Da Paul McCartney a Federico Fellini, da William Blake a Ingmar Bergman: tutti gli artisti che nella storia hanno creato opere precedentemente sognate. Uno studio li passa in rassegna

di Lorena Martufi
Dal cinema all’architettura, dalla letteratura al design, dalla  musica alla tecnologia, il sogno è da sempre l’ingrediente perfetto su cui si fondano tutte le arti. Visioni magiche ed oniriche  fuori dallo spazio e dal tempo hanno ispirato artisti, studiosi e scienziati capaci di nasconderle sapientemente persino all’interno di formule matematiche. Come a dire: “Siamo fatti della stessa sostanza dei sogni”, ma anche delle stelle.
(…) chiedersi quale sia la funzione del sogno equivale a chiedersi quale sia la funzione del pensiero
E si tratta di una sostanza essenziale, perché permette al nostro cervello di pensare in altri codici, di visualizzare il messaggio senza esigenza di codificarlo, razionalizzarlo, interpretarlo, lasciandolo in seno all’intuito e all’inconscio, all’interno di quel pensiero che nasce nelle aree della neurofisiologia, laddove abita l’immaginazione.
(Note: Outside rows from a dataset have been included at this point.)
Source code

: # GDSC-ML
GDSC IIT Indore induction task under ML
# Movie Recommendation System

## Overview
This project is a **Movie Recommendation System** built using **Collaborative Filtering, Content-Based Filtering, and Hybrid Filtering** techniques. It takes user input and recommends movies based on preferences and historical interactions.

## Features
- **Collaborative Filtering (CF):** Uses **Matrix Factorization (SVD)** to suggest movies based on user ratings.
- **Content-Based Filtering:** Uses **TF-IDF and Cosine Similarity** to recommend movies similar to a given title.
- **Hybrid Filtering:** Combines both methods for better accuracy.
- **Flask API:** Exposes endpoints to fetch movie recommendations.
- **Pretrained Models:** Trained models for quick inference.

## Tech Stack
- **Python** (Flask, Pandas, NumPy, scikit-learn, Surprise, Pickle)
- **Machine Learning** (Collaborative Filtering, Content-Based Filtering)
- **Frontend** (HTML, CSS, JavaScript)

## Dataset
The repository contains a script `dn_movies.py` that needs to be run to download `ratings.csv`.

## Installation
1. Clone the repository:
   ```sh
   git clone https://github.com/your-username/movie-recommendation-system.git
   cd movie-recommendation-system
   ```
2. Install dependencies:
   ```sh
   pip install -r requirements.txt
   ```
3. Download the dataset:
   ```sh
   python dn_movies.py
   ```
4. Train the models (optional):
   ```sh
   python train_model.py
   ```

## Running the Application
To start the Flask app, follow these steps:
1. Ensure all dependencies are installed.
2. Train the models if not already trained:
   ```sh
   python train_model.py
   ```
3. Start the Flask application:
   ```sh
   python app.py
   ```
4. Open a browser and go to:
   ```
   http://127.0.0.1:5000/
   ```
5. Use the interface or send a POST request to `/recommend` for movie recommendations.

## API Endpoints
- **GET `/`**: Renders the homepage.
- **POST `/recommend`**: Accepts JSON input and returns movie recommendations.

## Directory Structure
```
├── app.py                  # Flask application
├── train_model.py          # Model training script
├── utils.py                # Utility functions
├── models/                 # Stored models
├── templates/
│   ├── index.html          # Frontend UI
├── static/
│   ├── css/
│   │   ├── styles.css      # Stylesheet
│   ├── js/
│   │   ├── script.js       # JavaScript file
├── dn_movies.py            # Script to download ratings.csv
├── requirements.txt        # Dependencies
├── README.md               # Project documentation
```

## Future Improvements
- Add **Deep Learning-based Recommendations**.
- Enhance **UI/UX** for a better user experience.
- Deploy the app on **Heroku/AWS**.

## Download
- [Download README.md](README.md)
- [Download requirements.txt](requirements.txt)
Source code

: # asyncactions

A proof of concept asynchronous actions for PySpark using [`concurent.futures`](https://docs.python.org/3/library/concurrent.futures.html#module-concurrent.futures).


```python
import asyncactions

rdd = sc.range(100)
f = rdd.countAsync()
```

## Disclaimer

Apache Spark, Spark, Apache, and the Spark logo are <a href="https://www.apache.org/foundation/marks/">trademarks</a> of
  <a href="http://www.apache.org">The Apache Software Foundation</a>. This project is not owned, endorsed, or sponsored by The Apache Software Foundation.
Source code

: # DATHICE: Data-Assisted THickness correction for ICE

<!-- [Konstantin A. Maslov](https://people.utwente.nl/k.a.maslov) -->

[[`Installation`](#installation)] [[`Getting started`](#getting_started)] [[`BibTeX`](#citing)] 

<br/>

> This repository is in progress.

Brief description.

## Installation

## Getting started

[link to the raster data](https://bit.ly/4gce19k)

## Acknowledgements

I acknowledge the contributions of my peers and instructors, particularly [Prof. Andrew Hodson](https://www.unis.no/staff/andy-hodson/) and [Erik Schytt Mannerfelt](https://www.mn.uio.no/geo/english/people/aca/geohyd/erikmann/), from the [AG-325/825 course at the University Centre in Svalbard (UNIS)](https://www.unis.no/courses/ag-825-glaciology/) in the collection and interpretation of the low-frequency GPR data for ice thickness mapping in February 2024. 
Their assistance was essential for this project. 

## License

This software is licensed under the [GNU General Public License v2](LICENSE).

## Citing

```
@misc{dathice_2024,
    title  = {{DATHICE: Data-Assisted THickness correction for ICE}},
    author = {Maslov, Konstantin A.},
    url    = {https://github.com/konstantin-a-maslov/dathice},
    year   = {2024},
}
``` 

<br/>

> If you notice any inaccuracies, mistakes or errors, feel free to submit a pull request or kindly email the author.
Insomma, chiedersi quale sia la funzione del sogno equivale a chiedersi quale sia la funzione del pensiero, e se Freud affermava che compito del sogno era quello di appagare i desideri, Antti Revensuo, filosofo della mente e neuroscienziato finlandese, sostiene che i sogni, attraverso l’emulazione di eventi minacciosi, servirebbero a esercitare la mente a  percepirli ed evitarli. Del resto sono stati i maggiori analisti e psicologi a dimostrare come proprio i nostri stessi problemi personali, uniti alle speranze, le paure, le ansie, i desideri e le aspirazioni siano i punti cruciali dei nostri sogni.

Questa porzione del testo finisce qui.